Content starts

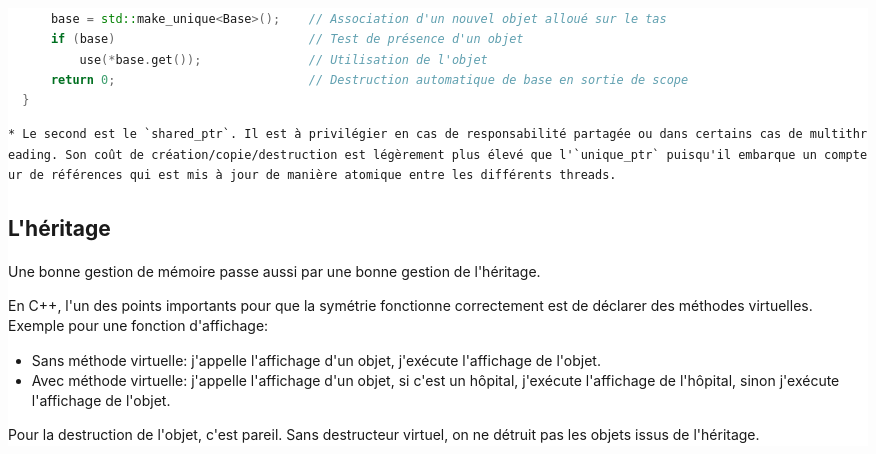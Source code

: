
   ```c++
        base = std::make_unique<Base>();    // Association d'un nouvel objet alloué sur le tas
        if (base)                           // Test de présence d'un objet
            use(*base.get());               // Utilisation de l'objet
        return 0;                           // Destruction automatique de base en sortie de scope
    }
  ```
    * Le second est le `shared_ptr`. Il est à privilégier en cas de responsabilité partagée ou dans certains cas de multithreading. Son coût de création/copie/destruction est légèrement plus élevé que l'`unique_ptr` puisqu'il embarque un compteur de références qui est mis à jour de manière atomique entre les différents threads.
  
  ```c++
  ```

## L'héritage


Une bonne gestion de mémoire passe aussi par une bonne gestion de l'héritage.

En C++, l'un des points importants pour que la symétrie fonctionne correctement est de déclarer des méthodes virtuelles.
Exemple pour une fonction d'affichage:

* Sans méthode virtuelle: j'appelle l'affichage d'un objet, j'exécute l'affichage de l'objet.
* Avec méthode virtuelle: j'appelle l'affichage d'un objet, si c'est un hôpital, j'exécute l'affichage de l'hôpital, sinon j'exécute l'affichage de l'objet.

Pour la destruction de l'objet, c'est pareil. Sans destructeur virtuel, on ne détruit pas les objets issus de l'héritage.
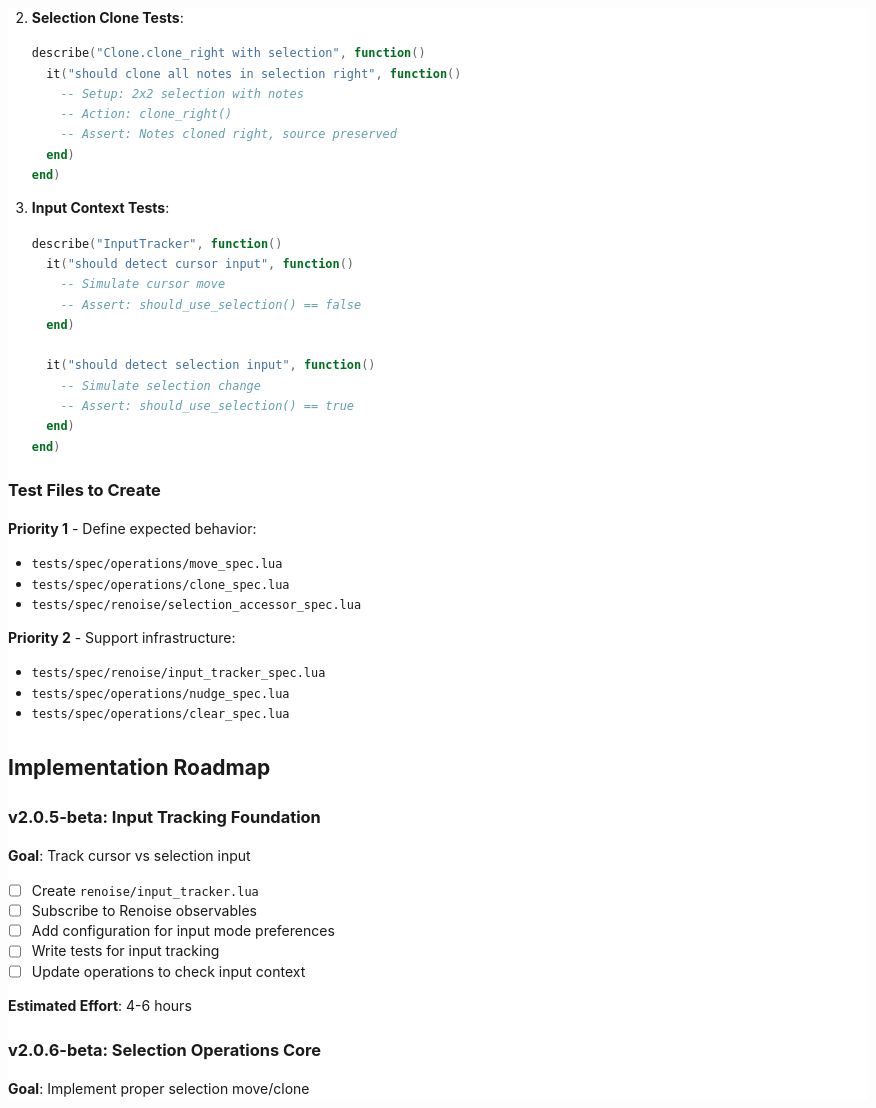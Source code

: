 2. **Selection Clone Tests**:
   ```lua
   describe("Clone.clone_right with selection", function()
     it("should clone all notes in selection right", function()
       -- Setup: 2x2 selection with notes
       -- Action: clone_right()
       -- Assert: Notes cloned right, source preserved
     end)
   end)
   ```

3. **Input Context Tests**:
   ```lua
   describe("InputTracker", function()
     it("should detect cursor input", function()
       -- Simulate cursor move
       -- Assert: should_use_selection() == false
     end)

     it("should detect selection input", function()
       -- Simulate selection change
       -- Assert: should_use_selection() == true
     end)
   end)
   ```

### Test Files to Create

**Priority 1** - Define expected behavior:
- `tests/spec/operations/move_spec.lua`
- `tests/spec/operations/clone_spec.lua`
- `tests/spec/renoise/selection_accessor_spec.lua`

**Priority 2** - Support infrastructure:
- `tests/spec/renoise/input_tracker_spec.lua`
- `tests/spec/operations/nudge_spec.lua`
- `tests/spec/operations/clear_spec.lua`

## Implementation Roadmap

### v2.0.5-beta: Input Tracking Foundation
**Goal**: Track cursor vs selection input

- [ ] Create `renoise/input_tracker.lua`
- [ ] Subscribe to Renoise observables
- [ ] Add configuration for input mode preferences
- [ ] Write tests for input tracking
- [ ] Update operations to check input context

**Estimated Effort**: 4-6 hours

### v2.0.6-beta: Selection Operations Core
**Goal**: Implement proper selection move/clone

Content ends

Give again, word for word, the lines above from the first one through the one containing "Exemple pour une"; no pictures.

Task response:
Source code

:
   ```c++
        base = std::make_unique<Base>();    // Association d'un nouvel objet alloué sur le tas
        if (base)                           // Test de présence d'un objet
            use(*base.get());               // Utilisation de l'objet
        return 0;                           // Destruction automatique de base en sortie de scope
    }
  ```
    * Le second est le `shared_ptr`. Il est à privilégier en cas de responsabilité partagée ou dans certains cas de multithreading. Son coût de création/copie/destruction est légèrement plus élevé que l'`unique_ptr` puisqu'il embarque un compteur de références qui est mis à jour de manière atomique entre les différents threads.
  
  ```c++
  ```

## L'héritage


Une bonne gestion de mémoire passe aussi par une bonne gestion de l'héritage.

En C++, l'un des points importants pour que la symétrie fonctionne correctement est de déclarer des méthodes virtuelles.
Exemple pour une fonction d'affichage:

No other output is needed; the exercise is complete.